Conference paper

Electroacoustic absorbers II: implementation of a digital synthetic admittance for controlling the dynamics of electroacoustic absorbers

This paper discusses the implementation of a synthetic electrical admittance for controlling the dynamics of electroacoustic absorbers. Indeed, different basic control techniques are capable of varying the acoustic impedance of an electroacoustic transducer diaphragm, in view of achieving sound absorption. Among these techniques, one must consider the direct acoustic impedance control, based on acoustic feedbacks (pressure and velocity), and the straightforward shunt loudspeaker approach. Shunting the electric terminals of a loudspeaker with a resistive load will slightly modify the resonance quality factor of the electroacoustic absorber, by merely adding Joule losses, yielding enhanced narrow-band sound absorption. The extension of the resonance bandwidth requires then active circuits, as in acoustic feedback control. Lately, it has been demonstrated that feedback-based principles reveal formal analogies with electrical shunt approaches. Based on this observation, the design of electroacoustic absorbers can be performed through the design of active electric networks shunting the loudspeaker terminals, mimicking the behavior of acoustic feedbacks used in a direct acoustic impedance control.

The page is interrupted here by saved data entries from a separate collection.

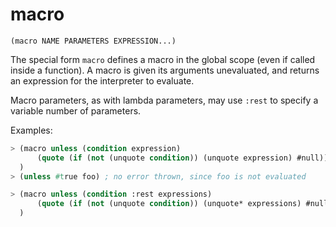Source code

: # macro

`(macro NAME PARAMETERS EXPRESSION...)`

The special form `macro` defines a macro in the global scope (even if
called inside a function). A macro is given its arguments unevaluated,
and returns an expression for the interpreter to evaluate.

Macro parameters, as with lambda parameters, may use `:rest` to
specify a variable number of parameters.

Examples:

```lisp
> (macro unless (condition expression)
      (quote (if (not (unquote condition)) (unquote expression) #null))
  )
> (unless #true foo) ; no error thrown, since foo is not evaluated

> (macro unless (condition :rest expressions)
      (quote (if (not (unquote condition)) (unquote* expressions) #null))
  )
```
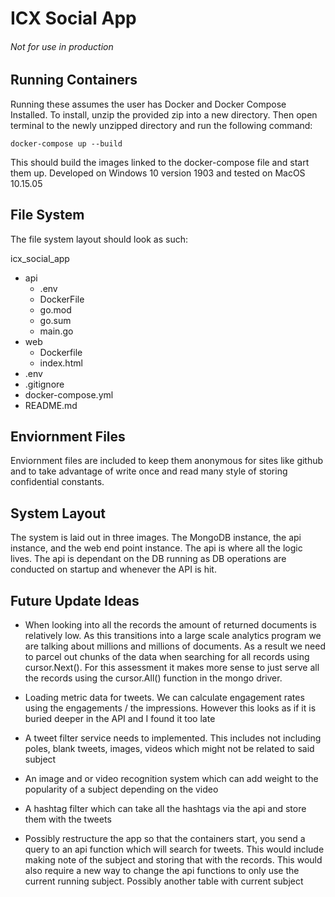 # ICX Social App
###### Not for use in production

## Running Containers

Running these assumes the user has Docker and Docker Compose Installed. To install, unzip the provided zip into a new directory. Then open terminal to the newly unzipped directory and run the following command:

```
docker-compose up --build
```

This should build the images linked to the docker-compose file and start them up. Developed on Windows 10 version 1903 and tested on MacOS 10.15.05

## File System

The file system layout should look as such:

icx_social_app
- api
    - .env
    - DockerFile
    - go.mod
    - go.sum
    - main.go
- web
    - Dockerfile
    - index.html
- .env
- .gitignore
- docker-compose.yml
- README.md

## Enviornment Files

Enviornment files are included to keep them anonymous for sites like github and to take advantage of write once and read many style of storing confidential constants.

## System Layout

The system is laid out in three images. The MongoDB instance, the api instance, and the web end point instance. The api is where all the logic lives. The api is dependant on the DB running as DB operations are conducted on startup and whenever the API is hit. 

## Future Update Ideas

- When looking into all the records the amount of returned documents is relatively low. As this transitions into a large scale analytics program we are talking about millions and millions of documents. As a result we need to parcel out chunks of the data when searching for all records using cursor.Next(). For this assessment it makes more sense to just serve all the records using the cursor.All() function in the mongo driver.

- Loading metric data for tweets. We can calculate engagement rates using the engagements / the impressions. However this looks as if it is buried deeper in the API and I found it too late

- A tweet filter service needs to implemented. This includes not including poles, blank tweets, images, videos which might not be related to said subject

- An image and or video recognition system which can add weight to the popularity of a subject depending on the video

- A hashtag filter which can take all the hashtags via the api and store them with the tweets

- Possibly restructure the app so that the containers start, you send a query to an api function which will search for tweets. This would include making note of the subject and storing that with the records. This would also require a new way to change the api functions to only use the current running subject. Possibly another table with current subject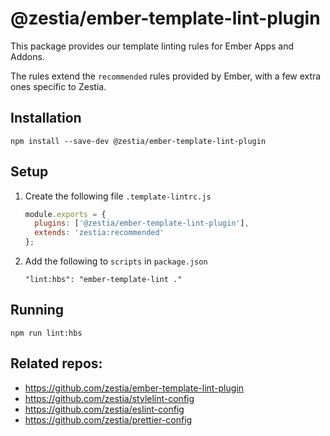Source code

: # @zestia/ember-template-lint-plugin

This package provides our template linting rules for Ember Apps and Addons.

The rules extend the `recommended` rules provided by Ember, with a few extra ones specific to Zestia.

## Installation

```
npm install --save-dev @zestia/ember-template-lint-plugin
```

## Setup

1. Create the following file `.template-lintrc.js`

   ```javascript
   module.exports = {
     plugins: ['@zestia/ember-template-lint-plugin'],
     extends: 'zestia:recommended'
   };
   ```

2. Add the following to `scripts` in `package.json`

   ```
   "lint:hbs": "ember-template-lint ."
   ```

## Running

```
npm run lint:hbs
```

## Related repos:

- https://github.com/zestia/ember-template-lint-plugin
- https://github.com/zestia/stylelint-config
- https://github.com/zestia/eslint-config
- https://github.com/zestia/prettier-config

In this paper we present the design of equivalent electrical network in the digital domain (FPGA-based) as well as the practical implementation of this synthetic admittance with an actual electroacoustic transducer, so that the whole device behaves as a broadband sound absorber. Numerical simulations are given to illustrate the dynamic behavior of the transducer once shunted with the designed synthetic admittance. An experimental assessment using a conventional moving-coil loudspeaker in a one-dimensional duct is also presented, thus showing the effectiveness of the synthetic admittance for making it a broadband sound absorber. As a conclusion, general remarks on the overall acoustic performances of such a shunted transducer are discussed, along with practical considerations about stability issues.